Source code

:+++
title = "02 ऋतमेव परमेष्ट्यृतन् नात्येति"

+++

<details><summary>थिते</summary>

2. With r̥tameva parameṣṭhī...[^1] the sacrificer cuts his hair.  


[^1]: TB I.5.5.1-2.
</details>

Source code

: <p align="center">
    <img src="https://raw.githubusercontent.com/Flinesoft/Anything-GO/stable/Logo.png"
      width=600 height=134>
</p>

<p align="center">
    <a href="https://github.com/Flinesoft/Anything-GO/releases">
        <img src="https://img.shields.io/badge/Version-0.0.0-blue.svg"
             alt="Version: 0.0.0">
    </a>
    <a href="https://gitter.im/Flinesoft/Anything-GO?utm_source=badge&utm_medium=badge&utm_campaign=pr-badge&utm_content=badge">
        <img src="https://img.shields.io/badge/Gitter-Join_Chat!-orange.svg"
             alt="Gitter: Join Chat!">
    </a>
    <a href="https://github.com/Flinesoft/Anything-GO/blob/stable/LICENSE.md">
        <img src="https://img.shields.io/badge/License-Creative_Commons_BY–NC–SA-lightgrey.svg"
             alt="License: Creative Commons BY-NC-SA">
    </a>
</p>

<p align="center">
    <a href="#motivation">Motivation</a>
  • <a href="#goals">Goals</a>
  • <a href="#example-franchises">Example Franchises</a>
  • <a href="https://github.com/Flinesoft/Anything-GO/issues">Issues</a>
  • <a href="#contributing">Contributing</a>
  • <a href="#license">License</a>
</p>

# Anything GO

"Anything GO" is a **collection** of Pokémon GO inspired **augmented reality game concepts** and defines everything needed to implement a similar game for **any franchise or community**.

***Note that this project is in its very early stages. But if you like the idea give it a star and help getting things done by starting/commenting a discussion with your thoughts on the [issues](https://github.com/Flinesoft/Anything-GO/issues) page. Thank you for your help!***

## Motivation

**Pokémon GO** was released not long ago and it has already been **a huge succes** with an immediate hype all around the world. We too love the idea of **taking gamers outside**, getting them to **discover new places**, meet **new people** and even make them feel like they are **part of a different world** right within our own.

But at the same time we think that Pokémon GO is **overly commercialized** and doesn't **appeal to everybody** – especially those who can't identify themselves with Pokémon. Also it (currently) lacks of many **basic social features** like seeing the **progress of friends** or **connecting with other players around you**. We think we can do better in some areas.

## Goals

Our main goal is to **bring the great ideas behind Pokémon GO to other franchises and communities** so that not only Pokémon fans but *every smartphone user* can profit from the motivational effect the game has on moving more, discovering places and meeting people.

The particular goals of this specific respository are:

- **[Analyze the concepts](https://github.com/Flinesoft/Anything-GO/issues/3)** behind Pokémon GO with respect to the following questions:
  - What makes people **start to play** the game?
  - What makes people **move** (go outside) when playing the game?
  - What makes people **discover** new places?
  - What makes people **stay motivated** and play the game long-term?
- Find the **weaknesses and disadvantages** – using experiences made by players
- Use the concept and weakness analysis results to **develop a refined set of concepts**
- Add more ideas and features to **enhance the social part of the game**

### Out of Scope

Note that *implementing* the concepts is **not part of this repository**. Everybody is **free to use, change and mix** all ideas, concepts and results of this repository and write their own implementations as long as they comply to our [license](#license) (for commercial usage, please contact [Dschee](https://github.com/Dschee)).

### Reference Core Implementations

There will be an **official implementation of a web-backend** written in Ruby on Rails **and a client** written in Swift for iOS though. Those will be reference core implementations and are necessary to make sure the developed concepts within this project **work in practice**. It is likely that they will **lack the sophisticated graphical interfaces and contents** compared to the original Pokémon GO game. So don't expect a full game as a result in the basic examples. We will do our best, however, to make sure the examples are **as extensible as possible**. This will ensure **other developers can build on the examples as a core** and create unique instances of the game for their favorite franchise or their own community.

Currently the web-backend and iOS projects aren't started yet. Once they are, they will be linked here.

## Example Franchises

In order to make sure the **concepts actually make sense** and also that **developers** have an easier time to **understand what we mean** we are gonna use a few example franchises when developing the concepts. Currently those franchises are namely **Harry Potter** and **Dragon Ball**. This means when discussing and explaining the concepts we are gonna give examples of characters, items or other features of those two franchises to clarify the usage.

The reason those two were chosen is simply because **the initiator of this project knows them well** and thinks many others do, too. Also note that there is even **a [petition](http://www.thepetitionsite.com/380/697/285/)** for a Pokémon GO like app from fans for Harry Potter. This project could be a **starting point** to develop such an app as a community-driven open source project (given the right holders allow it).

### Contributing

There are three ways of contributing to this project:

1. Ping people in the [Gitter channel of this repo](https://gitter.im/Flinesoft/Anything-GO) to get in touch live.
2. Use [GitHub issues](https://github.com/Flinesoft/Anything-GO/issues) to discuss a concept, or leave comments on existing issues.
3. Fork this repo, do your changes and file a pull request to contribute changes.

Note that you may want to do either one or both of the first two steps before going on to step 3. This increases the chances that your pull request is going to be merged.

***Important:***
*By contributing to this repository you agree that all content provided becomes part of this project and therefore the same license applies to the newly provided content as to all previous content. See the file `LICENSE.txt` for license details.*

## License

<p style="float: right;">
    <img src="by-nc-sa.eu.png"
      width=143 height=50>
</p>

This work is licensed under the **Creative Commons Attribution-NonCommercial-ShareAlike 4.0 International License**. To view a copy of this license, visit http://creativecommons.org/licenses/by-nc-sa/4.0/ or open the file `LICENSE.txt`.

○ ○ ○ ○

Looking at the records above, say how many of their lines include the word "your", with no other words.

3